I'm hoping somebody can help with what I think is a relatively simple question, and I think I know the answer but without confirmation it has become something I just can't be certain of.
I have some count data as a response variable and I want to measure how that variable changes with the proportional presence of something.
In more detail, the response variable is counts of the presence of an insect species in a number of sites, so for example a site is sampled 10 times and this species may occur 4 times.
I want to see if this correlates with the proportional presence of a group of plant species in the overall commmunity of plants at these sites.
This means my data looks as follows (this is just an example)
Site, insectCount, NumberOfInsectSamples, ProportionalPlantGroupPresence
1, 5, 10, 0.5
2, 3, 10, 0.3
3, 7, 9, 0.6
4, 0, 9, 0.1
The data also includes a random effect for location.
I thought of two methods, one would be an linear model (lmer
) with the insects converted to a proportion e.g.

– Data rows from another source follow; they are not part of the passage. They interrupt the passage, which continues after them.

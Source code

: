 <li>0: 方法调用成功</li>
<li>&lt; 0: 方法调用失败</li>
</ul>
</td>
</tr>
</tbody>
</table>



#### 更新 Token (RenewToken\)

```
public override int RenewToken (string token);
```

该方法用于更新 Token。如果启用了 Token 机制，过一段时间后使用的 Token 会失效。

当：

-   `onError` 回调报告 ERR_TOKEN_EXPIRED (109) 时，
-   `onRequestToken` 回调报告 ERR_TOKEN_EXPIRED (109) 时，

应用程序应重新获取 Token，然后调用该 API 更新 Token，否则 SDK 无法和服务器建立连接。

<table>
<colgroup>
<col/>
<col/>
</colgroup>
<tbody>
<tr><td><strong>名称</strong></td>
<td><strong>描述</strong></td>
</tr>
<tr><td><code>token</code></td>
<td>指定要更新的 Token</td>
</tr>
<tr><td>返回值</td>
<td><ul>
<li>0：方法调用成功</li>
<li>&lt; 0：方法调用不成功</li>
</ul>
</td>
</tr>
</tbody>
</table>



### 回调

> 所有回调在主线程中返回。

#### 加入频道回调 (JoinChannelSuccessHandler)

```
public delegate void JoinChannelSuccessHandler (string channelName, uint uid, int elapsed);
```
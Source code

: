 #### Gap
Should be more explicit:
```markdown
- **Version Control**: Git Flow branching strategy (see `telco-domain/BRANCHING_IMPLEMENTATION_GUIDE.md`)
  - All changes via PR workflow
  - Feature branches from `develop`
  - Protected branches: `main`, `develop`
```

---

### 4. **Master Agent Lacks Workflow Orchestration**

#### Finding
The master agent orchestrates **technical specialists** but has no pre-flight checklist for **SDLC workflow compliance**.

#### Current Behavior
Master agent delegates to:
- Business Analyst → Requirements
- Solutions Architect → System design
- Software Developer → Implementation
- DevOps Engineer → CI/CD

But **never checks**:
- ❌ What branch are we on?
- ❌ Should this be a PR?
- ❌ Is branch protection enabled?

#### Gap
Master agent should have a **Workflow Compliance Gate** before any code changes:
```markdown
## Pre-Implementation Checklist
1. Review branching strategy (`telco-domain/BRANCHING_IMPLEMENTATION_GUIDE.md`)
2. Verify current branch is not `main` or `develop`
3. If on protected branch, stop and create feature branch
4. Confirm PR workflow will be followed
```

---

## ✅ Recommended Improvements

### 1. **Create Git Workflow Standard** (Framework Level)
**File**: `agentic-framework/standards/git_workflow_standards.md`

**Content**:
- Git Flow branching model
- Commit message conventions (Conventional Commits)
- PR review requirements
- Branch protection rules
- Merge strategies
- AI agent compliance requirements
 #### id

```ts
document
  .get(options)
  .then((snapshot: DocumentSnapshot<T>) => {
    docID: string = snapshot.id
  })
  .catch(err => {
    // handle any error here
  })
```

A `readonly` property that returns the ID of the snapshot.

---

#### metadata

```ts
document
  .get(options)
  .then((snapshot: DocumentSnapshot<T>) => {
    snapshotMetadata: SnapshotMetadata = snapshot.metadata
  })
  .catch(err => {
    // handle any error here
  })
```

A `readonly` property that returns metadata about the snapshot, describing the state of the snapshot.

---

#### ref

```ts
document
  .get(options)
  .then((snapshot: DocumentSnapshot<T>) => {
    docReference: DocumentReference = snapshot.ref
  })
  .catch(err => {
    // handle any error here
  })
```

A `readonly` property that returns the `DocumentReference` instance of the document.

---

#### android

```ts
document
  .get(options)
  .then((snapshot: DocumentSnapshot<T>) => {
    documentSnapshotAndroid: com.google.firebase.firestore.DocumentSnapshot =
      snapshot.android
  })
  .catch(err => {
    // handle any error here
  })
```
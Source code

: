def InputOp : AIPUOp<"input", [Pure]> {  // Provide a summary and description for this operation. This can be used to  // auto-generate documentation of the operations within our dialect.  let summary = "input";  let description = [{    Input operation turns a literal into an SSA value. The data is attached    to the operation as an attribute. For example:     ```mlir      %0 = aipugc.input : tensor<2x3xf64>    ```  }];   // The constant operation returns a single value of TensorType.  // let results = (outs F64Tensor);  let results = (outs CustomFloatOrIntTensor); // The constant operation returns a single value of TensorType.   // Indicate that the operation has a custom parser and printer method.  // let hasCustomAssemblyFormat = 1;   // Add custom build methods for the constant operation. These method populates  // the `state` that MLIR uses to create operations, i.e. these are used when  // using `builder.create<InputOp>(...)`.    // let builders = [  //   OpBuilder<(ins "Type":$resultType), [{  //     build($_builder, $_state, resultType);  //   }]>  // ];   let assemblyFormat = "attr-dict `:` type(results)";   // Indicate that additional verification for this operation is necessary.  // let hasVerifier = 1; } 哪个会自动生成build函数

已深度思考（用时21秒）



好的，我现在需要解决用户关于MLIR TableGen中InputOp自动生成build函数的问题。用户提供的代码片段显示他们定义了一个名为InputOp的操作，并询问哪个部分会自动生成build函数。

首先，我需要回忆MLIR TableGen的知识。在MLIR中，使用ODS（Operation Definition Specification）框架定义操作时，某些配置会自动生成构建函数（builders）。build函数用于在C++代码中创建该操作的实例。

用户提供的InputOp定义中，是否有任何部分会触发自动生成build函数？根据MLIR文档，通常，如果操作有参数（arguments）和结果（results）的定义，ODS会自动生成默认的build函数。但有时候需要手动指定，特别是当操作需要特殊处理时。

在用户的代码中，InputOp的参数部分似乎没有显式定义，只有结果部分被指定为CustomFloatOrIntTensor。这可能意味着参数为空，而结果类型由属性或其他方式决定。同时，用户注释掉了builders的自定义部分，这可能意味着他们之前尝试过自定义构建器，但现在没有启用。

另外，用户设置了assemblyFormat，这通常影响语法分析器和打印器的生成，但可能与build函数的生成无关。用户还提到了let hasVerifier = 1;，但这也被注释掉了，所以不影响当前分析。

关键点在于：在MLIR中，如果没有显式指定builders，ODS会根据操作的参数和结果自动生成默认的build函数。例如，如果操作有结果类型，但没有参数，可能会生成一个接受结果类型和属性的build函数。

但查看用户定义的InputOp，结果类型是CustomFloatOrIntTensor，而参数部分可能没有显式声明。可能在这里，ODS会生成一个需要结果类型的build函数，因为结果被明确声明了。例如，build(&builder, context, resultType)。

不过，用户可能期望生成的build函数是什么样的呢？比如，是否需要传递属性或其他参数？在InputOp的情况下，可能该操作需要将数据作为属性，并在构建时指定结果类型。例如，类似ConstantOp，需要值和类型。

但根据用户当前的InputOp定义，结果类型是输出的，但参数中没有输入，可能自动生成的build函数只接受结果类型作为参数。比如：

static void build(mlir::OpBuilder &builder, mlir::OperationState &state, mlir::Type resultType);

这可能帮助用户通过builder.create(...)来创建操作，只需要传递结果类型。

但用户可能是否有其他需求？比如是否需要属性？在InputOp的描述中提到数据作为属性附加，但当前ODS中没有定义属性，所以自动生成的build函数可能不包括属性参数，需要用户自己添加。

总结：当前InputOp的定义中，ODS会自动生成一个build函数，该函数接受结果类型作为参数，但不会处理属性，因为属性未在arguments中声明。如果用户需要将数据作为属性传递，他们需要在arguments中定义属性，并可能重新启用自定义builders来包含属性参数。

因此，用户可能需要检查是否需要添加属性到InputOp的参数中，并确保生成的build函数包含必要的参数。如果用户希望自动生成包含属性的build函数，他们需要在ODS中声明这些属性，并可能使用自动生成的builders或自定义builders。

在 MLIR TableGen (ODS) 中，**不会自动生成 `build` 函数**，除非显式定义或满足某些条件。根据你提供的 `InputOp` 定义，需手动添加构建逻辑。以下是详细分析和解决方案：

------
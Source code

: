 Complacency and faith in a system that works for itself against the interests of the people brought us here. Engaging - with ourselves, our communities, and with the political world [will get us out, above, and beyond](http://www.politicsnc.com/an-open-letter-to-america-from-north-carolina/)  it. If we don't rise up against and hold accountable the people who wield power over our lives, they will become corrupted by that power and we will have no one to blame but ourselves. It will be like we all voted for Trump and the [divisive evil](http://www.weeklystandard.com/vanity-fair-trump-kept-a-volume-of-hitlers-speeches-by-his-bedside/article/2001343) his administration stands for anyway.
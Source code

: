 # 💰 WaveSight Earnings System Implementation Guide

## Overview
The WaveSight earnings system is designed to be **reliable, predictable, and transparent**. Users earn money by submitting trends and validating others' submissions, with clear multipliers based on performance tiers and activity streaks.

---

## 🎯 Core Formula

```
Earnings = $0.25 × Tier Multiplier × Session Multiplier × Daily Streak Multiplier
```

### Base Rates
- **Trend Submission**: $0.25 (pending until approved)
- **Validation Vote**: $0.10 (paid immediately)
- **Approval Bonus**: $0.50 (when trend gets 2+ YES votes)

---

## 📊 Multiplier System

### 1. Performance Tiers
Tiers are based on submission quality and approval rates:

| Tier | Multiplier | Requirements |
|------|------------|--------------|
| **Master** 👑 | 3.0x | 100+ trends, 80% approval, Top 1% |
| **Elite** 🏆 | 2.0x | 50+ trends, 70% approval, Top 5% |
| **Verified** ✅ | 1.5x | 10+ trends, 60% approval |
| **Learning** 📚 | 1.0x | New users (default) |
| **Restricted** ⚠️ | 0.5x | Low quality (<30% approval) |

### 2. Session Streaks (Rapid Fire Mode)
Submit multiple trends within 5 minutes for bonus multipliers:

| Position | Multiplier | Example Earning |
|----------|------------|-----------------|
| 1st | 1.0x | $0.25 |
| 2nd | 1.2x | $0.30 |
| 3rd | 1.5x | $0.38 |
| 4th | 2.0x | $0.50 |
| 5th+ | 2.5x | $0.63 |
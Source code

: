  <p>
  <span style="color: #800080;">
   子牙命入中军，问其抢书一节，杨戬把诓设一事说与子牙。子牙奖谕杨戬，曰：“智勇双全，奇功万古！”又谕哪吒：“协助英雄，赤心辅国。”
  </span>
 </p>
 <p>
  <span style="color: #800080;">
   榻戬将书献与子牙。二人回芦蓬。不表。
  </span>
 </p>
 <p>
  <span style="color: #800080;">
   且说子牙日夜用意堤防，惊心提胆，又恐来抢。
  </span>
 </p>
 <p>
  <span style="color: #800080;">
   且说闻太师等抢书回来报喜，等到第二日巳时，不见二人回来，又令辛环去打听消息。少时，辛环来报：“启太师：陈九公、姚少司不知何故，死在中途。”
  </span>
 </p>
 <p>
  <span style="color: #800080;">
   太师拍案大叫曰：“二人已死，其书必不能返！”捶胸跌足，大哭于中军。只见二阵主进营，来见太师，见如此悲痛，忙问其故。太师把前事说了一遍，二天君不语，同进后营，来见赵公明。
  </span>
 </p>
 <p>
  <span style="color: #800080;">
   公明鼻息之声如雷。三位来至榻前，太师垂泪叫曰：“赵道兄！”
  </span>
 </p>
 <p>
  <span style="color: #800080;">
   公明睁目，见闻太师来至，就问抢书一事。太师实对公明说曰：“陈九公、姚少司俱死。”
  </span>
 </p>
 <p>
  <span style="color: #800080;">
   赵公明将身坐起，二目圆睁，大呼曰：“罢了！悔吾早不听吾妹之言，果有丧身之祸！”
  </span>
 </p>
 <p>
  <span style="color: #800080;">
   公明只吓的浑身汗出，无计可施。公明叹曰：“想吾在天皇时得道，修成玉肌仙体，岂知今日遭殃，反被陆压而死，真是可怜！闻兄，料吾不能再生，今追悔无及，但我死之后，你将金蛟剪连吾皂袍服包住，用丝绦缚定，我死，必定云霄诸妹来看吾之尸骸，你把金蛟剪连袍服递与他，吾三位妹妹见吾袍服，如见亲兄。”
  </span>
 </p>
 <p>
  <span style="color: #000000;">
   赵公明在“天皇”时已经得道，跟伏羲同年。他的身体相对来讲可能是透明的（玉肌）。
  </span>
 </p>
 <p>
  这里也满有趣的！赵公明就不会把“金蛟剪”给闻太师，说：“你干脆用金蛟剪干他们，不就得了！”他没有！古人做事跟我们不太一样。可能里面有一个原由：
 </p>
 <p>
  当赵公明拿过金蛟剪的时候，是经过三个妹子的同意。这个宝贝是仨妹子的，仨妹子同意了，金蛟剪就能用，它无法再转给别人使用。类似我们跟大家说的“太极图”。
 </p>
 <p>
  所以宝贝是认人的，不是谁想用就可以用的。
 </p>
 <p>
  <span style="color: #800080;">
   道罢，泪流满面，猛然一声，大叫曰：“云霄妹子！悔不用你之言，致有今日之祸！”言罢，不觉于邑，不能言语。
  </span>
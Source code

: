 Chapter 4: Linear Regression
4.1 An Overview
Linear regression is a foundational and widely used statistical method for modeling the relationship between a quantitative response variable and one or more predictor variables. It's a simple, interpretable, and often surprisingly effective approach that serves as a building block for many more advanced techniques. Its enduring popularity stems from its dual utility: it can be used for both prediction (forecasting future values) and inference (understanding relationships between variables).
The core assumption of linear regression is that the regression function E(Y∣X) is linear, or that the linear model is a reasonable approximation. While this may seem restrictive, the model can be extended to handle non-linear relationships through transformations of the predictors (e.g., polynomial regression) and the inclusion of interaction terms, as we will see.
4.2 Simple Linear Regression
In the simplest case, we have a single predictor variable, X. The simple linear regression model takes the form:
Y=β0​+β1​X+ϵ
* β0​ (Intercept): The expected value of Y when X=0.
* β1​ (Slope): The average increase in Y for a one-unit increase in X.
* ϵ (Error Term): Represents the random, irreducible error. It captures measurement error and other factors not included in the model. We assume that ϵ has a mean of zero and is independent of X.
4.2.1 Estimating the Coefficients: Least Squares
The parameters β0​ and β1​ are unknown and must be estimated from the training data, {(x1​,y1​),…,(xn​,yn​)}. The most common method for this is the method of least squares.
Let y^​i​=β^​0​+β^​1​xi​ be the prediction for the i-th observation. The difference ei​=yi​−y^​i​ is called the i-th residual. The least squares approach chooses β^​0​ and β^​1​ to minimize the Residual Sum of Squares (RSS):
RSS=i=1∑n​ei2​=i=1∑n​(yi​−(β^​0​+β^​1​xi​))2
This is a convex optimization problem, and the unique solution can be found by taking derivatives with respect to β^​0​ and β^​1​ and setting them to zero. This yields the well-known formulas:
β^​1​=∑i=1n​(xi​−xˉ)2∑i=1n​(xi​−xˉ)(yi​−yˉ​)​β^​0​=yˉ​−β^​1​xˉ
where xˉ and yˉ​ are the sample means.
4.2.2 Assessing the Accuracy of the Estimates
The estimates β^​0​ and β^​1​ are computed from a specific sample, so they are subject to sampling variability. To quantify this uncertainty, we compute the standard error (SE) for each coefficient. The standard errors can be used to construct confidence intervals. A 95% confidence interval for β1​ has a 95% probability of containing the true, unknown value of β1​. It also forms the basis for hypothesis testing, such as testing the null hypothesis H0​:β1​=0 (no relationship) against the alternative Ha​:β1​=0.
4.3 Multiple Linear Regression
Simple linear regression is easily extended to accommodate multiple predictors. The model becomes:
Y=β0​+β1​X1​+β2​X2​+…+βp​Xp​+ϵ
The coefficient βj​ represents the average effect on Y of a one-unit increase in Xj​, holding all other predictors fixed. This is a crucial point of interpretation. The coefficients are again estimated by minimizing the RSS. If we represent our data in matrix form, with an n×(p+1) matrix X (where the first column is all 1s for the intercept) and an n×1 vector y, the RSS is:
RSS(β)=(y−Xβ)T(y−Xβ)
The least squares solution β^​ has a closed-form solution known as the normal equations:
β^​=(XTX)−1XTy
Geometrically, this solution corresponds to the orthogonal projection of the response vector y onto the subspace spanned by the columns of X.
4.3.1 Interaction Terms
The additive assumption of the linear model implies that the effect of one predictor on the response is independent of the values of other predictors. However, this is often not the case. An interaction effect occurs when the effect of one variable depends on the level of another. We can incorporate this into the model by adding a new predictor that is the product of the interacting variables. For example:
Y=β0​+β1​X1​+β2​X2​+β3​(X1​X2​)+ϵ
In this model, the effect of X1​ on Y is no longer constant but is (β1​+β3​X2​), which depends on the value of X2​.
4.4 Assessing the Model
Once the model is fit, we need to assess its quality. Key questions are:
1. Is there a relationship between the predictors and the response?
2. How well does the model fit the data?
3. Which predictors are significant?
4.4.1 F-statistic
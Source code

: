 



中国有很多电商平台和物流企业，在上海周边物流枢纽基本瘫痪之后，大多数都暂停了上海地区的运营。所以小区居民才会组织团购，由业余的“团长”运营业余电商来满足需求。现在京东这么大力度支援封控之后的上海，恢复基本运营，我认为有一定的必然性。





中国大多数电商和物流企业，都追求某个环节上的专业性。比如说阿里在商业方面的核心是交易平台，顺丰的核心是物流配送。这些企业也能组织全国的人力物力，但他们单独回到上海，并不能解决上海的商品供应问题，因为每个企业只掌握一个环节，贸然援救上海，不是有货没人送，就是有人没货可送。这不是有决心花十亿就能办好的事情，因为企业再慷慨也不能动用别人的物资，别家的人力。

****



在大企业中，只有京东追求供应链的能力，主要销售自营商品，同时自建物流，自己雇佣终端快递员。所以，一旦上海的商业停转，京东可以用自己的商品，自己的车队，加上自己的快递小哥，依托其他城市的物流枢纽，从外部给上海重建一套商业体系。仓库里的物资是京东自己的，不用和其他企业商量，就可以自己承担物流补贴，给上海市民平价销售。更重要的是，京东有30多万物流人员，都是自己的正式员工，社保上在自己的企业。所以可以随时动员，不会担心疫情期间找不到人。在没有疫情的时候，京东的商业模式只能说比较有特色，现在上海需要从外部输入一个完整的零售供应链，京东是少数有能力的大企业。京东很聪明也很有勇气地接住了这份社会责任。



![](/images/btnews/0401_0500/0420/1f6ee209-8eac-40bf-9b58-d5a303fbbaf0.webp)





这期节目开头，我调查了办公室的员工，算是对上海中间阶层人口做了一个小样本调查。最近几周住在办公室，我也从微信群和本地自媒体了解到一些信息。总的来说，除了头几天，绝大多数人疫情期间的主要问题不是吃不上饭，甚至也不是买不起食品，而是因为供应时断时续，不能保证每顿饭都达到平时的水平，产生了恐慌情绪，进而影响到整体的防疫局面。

lmer.model<-lmer(insectCount/NumberOfInsectSamples~ ProportionalPlantGroupPresence+(1|Location),data=Data)
lmer.model<-lmer(insectCount/NumberOfInsectSamples~
ProportionalPlantGroupPresence+(1|Location),data=Data)
The second would be a binomial GLMM (glmer
)
e.g.
glmer.model <- glmer(cbind(insectCount,NumberOfInsectSamples-insectCount)~
ProportionalPlantGroupPresence+(1|Location),
data=Data,family="binomial")
I believe the binomial glmer to be the correct method, however they produce fairly different results. I cant seem to find a definitive answer on the net without still feeling slightly uncertain, and wish to make sure I am not making a mistake.
Any help or insight into alternative methods on this would be much appreciated.